It was only a couple of weeks ago that Hollywood delivered us the latest superhero blockbuster - but now we have the next one already upon us. After years of waiting, DC Comics is ready to finally deliver their big team-up feature, and there a few other notable titles coming out as well. The long-awaited Justice League is here uniting the group of heroes for the first time on the big screen, along with the adaptation of the bestselling novel Wonder, and the animated nativity retelling in The Star.
Just remember, I'm not reviewing these movies, but rather predicting where they'll end up on the Tomatometer. Let's take a look at This Rotten Week has to offer.
Following the divisive Man of Steel (55%), the disappointing Batman vs. Superman: Dawn of Justice (27%), the ultra-clunky Suicide Squad (26%), and the surprisingly great Wonder Woman (92%), we stand at something of a crossroads with Zack Snyder's Justice League. The DC Extended Universe stands in stark contrast to Marvel in tone, and critical success. Expectations have been high, but outside of Wonder Woman, the returns have been mediocre at best - flat out bad at worst. The stakes are pretty high for this film, in which we finally see a majority of the League on screen together, including Superman, Batman, Aquaman, Flash, and Cyborg. Consider me skeptical.
Zack Snyder directed Batman v Superman: Dawn of Justice, which is a reason to be concerned about Justice League. Early reactions to the film are tepid at best, with the theme seeming to be how most were apologizing away the flaws while claiming to have fun. I suspect critics focus in on the former, and scores come in along the same lines of the pre-Wonder Woman flicks. Zack Snyder is back after directing those two and I suspect the score is right in the same range.
Being different can be a curse, and growing up in our current time it can almost be an affliction. This is the case for August Pullman, the protagonist of Wonder, who was born with massive birth defects that make him difficult to even look at. The movie is based on the best-selling novel by R.J. Palacio, and tells the story of August's transition to going to school for the first time, and the pain involved for everyone.
Director Stephen Chobsky has adapted another book, The Perks of Being a Wallflower (86%), and received critical acclaim. He took some liberties with the original text in the movie version for that one, and I suspect the same is true here. But adhering to the original story about August, his tribulations with being "different," and how it affects the lives of those who love him should make for an excellent movie. And the trailer seems to point to this being the case. The movie looks touching and honest without delving completely into the sappy.

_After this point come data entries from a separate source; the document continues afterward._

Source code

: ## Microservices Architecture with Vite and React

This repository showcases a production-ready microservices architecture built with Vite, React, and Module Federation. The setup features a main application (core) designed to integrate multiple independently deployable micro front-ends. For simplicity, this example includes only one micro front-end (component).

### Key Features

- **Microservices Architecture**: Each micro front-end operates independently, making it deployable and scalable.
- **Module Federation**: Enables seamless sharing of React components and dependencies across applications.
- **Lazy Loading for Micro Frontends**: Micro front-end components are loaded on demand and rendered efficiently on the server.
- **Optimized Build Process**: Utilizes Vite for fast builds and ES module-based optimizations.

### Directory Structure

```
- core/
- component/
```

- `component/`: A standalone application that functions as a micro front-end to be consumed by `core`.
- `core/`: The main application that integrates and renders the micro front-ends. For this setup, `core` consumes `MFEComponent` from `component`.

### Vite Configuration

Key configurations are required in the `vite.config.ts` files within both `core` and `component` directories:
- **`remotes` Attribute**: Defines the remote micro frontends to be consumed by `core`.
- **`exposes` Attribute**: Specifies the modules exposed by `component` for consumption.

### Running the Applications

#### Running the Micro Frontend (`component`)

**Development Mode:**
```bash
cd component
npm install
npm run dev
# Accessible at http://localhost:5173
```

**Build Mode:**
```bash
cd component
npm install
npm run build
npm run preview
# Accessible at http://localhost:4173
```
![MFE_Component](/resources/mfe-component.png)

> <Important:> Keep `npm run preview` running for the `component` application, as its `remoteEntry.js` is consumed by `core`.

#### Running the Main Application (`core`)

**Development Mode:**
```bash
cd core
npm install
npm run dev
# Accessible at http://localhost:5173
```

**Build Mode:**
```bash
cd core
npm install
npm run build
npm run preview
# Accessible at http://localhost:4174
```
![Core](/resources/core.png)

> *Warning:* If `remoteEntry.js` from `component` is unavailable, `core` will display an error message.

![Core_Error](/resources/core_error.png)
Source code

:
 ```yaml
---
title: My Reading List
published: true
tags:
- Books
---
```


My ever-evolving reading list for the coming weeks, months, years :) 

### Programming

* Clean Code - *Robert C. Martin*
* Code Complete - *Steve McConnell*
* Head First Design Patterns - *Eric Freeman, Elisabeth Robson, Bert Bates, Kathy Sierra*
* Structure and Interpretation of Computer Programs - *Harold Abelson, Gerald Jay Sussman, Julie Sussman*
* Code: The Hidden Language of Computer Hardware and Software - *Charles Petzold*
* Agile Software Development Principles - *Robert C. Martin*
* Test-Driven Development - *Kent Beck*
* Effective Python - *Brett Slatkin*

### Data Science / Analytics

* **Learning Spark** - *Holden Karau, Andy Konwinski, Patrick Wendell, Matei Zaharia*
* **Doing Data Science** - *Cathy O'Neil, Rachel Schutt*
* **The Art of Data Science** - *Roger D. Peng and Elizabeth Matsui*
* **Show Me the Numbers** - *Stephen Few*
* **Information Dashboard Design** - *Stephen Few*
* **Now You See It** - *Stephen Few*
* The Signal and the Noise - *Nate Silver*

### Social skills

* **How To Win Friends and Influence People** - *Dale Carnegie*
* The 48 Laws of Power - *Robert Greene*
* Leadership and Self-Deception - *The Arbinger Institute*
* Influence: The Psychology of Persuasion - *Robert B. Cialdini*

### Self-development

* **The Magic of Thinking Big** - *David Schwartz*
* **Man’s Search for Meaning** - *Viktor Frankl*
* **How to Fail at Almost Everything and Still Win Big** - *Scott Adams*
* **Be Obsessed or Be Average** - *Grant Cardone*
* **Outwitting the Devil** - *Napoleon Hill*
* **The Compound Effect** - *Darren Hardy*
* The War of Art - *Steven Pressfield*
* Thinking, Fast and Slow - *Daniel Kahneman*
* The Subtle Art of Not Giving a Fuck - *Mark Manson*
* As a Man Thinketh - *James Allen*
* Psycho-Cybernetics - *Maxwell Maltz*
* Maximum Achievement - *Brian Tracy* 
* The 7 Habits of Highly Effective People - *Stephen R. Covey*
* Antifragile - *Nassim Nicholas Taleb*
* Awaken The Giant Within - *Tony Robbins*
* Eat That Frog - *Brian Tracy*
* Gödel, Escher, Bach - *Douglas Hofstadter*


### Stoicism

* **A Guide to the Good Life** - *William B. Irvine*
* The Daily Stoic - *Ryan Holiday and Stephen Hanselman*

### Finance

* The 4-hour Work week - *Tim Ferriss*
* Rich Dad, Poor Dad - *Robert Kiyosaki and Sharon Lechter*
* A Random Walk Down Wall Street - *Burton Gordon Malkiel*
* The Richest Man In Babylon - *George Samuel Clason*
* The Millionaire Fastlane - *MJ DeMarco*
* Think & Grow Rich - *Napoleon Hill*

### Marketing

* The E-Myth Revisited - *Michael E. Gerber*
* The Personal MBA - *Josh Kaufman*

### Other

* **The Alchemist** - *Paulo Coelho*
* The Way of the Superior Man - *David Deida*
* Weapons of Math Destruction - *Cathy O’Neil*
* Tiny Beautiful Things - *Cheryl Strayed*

We are coming up on the holiday season, evidenced by mainstream media beginning the annual onslaught of seasonal movies, television episodes and commercials.This feature, The Star, is a retelling of the nativity story through the eyes of Bo (Donkey from Shrek's twin brother from the looks of it), and his story of attending the birth of Jesus. Faith-based movies aren't rare, though a big studio taking one on is something of change of scenery for these kinds of movies.
Sony Picture Animations has been fine at the box office, but critically a complete mess of late with The Emoji Movie (9%), Smurfs: The Lost Village (37%), and Hotel Transylvania 2 (55%). Now they are going a slightly different direction, trying to hit up the Christian crowd close to the holidays. It could work, though I doubt critics are huge fans.
We had one hit and one miss last week with the Rotten Watch. Daddy's Home 2 (Predicted: 30% Actual: 16%) was right in the theme of it sucking, but the prediction fell outside of the 10% range. This thing was a total and complete mess, and looked that way from the trailer. When there isn't a laugh to be found during the 150 seconds trying to sell the movie then the writing is basically on the wall. It was a money grab meant to get some big names up on the screen and possibly usher in the comedy career of Mel Gibson. It failed.
Meanwhile, Murder on the Orient Express (Predicted: 54% Actual: 58%) fell right in range as likely a forgettable film with an exceptional cast. Most critics agreed that the cast was the high mark with the clunky story being not quite up to the all-star talent and classy setting. Honestly, from the tone of the reviews it's really surprising this finished on the right side of positive.